In this case, the circuit court did not clearly err in finding that Brandolese failed to present evidence proving, by a preponderance of the evidence, that Venireperson No. 16 was actually biased; he was therefore not entitled to a presumption that the verdict may have been different if she had not participated on the jury. The fact that Venireperson No. 16 was related to one of the assistant prosecutors who took part in Brandolese's prosecution is not – on its own – enough to establish that she was actually biased against him. In Brandolese's direct appeal, the Missouri Supreme Court found that “Brandolese has not shown or even alleged Juror No. 16 was biased or unfair” based simply on her relationship to one of the prosecutors, where “no further questions were posed to Juror No. 16 about her relationship with her brother or its effect on her ability to render an impartial and unbiased verdict.” 601 S.W.3d at 527. The Supreme Court also held that Brandolese had failed to establish a violation of his “constitutional right to a fair and impartial jury” based solely on the familial relationship between Venireperson No. 16 and a prosecutor.

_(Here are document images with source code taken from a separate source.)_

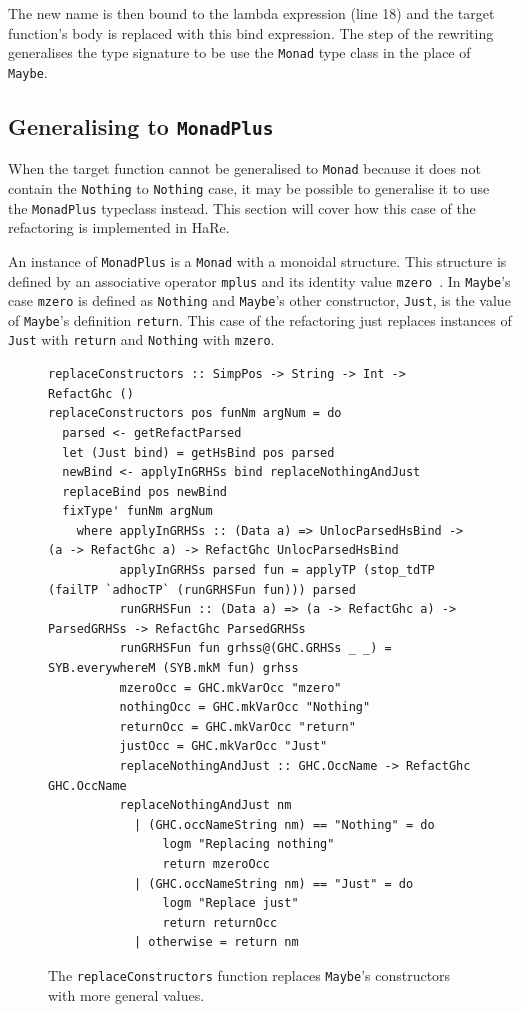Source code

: The new name is then bound to the lambda expression (line 18) and the target function's body is replaced with this bind expression. The step of the rewriting generalises the type signature to be use the \texttt{Monad} type class in the place of \texttt{Maybe}.

\subsection{Generalising to \texttt{MonadPlus}}

When the target function cannot be generalised to \texttt{Monad} because it does not contain the \texttt{Nothing} to \texttt{Nothing} case, it may be possible to generalise it to use the \texttt{MonadPlus} typeclass instead. This section will cover how this case of the refactoring is implemented in HaRe.

An instance of \texttt{MonadPlus} is a \texttt{Monad} with a monoidal structure.
This structure is defined by an associative operator \texttt{mplus} and its identity value \texttt{mzero}~\citep{typeclassopedia}. 
In \texttt{Maybe}'s case \texttt{mzero} is defined as \texttt{Nothing} and \texttt{Maybe}'s other constructor, \texttt{Just}, is the value of \texttt{Maybe}'s definition \texttt{return}.
This case of the refactoring just replaces instances of \texttt{Just} with \texttt{return} and \texttt{Nothing} with \texttt{mzero}. 

\begin{figure}[t]
\begin{lstlisting}
replaceConstructors :: SimpPos -> String -> Int -> RefactGhc ()
replaceConstructors pos funNm argNum = do
  parsed <- getRefactParsed
  let (Just bind) = getHsBind pos parsed
  newBind <- applyInGRHSs bind replaceNothingAndJust
  replaceBind pos newBind
  fixType' funNm argNum
    where applyInGRHSs :: (Data a) => UnlocParsedHsBind -> (a -> RefactGhc a) -> RefactGhc UnlocParsedHsBind
          applyInGRHSs parsed fun = applyTP (stop_tdTP (failTP `adhocTP` (runGRHSFun fun))) parsed
          runGRHSFun :: (Data a) => (a -> RefactGhc a) -> ParsedGRHSs -> RefactGhc ParsedGRHSs
          runGRHSFun fun grhss@(GHC.GRHSs _ _) = SYB.everywhereM (SYB.mkM fun) grhss
          mzeroOcc = GHC.mkVarOcc "mzero"
          nothingOcc = GHC.mkVarOcc "Nothing"
          returnOcc = GHC.mkVarOcc "return"
          justOcc = GHC.mkVarOcc "Just"
          replaceNothingAndJust :: GHC.OccName -> RefactGhc GHC.OccName
          replaceNothingAndJust nm
            | (GHC.occNameString nm) == "Nothing" = do
                logm "Replacing nothing"
                return mzeroOcc
            | (GHC.occNameString nm) == "Just" = do
                logm "Replace just"
                return returnOcc            
            | otherwise = return nm
\end{lstlisting}
\caption{The \texttt{replaceConstructors} function replaces \texttt{Maybe}'s constructors with more general values.}
\label{replaceConstructors}
\end{figure}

The Supreme Court's decision in Brandolese's direct appeal plainly held that something more was needed to establish that Venireperson No. 16 was biased against Brandolese, beyond the bare fact that her brother was a Pettis County prosecutor. But during this postconviction relief proceeding Brandolese offered nothing to establish Venireperson No. 16's partiality, beyond the record that was before the Supreme Court in his direct appeal. In these circumstances, the circuit court did not clearly err in concluding that Brandolese had failed to establish that he was prejudiced by counsel's failure to more searchingly question Venireperson No. 16.

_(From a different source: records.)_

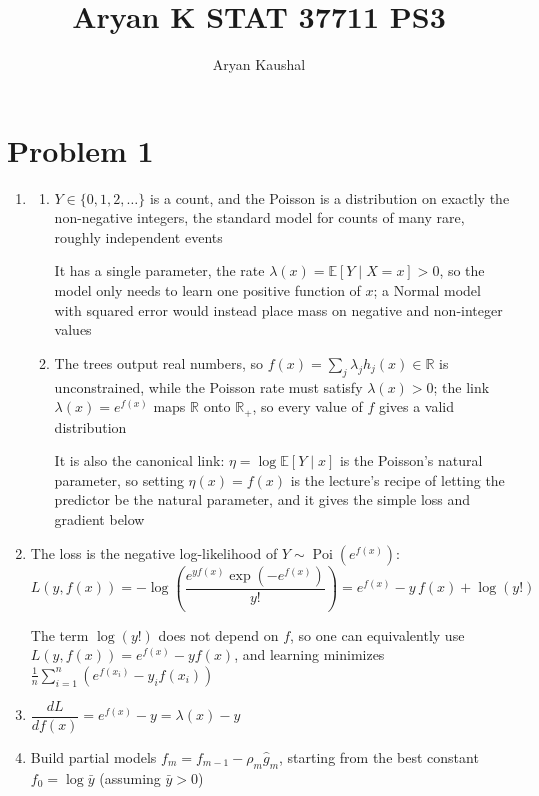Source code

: \documentclass{article}
\title{Aryan K STAT 37711 PS3}
\author{Aryan Kaushal}
\begin{document}
\maketitle


\section*{Problem 1}

\begin{enumerate}[label=\alph*.]
\item
\begin{enumerate}[label=\roman*.]
\item $Y\in\{0,1,2,\ldots\}$ is a count, and the Poisson is a distribution on exactly the non-negative integers, the standard model for counts of many rare, roughly independent events

It has a single parameter, the rate $\lambda(x)=\mathbb E[Y\mid X=x]>0$, so the model only needs to learn one positive function of $x$; a Normal model with squared error would instead place mass on negative and non-integer values

\item The trees output real numbers, so $f(x)=\sum_j\lambda_jh_j(x)\in\mathbb R$ is unconstrained, while the Poisson rate must satisfy $\lambda(x)>0$; the link $\lambda(x)=e^{f(x)}$ maps $\mathbb R$ onto $\mathbb R_+$, so every value of $f$ gives a valid distribution

It is also the canonical link: $\eta=\log\mathbb E[Y\mid x]$ is the Poisson's natural parameter, so setting $\eta(x)=f(x)$ is the lecture's recipe of letting the predictor be the natural parameter, and it gives the simple loss and gradient below
\end{enumerate}

\item The loss is the negative log-likelihood of $Y\sim\operatorname{Poi}(e^{f(x)})$:
\[L(y,f(x))=-\log\left(\frac{e^{yf(x)}\exp(-e^{f(x)})}{y!}\right)=e^{f(x)}-y\,f(x)+\log(y!)\]

The term $\log(y!)$ does not depend on $f$, so one can equivalently use $L(y,f(x))=e^{f(x)}-yf(x)$, and learning minimizes $\frac{1}{n}\sum_{i=1}^n\left(e^{f(x_i)}-y_if(x_i)\right)$

\item $\dfrac{dL}{df(x)}=e^{f(x)}-y=\lambda(x)-y$

\item Build partial models $f_m=f_{m-1}-\rho_m\hat g_m$, starting from the best constant $f_0=\log\bar y$ (assuming $\bar y>0$)


\end{enumerate}
\end{document}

The gap in Brandolese's evidence is evident from an additional perspective. Brandolese's claim in his first Point is that his trial counsel failed to conduct a sufficient examination of Venireperson No. 16; he contends that additional examination would have revealed information which would have permitted Brandolese to have Venireperson No. 16 stricken for cause. In essence, Brandolese’ first claim is that counsel failed to conduct an adequate investigation of Venireperson No. 16's qualifications. Numerous cases hold, however, that where a movant claims that his counsel was ineffective for failing to conduct an adequate investigation, the movant must prove what an adequate investigation would have discovered. See, e.g., Harris v. State, 666 S.W.3d 263, 267 (Mo. App. E.D. 2023) (in order to prove ineffective assistance based on counsel's failure to adequately investigate, a movant “must allege and prove the information a reasonable investigation would have revealed and how that information would have aided his defense”; citing Anderson v. State, 66 S.W.3d 770, 776 (Mo. App. W.D. 2002)); Ervin v. State, 423 S.W.3d 789, 793 (Mo. App. E.D. 2013) (“to succeed on a claim for ineffective assistance of counsel for failing to investigate, the movant must specifically allege and prove what the information was that counsel failed to discover, whether a reasonable investigation would have revealed the evidence, and how the information would have helped the movant”; also citing Anderson).
The Missouri Supreme Court has held that a movant cannot prove that they were prejudiced by counsel's failure to adequately examine venirepersons during voir dire without some basis to conclude that additional examination would have discovered disqualifying bias. Glass v. State, 227 S.W.3d 463 (Mo. 2007), was a postconviction relief proceeding in a death-penalty case. The movant claimed that his counsel was ineffective for failing to ask venire members whether they would consider various circumstances as mitigation during the penalty phase of his trial. Id. at 474. The Supreme Court rejected the movant's ineffective assistance claim because there was no evidence that the jurors who served would not consider all relevant evidence: “Although trial counsel testified that it was a mistake not to question the venire panel regarding these matters, Glass made no showing at the evidentiary hearing that the jurors were unable or unwilling to consider the evidence presented.” Id. The same is true here: although trial counsel may have performed deficiently in failing to question Venireperson No. 16 more thoroughly, there is no basis to find that additional examination would have discovered a disqualifying bias.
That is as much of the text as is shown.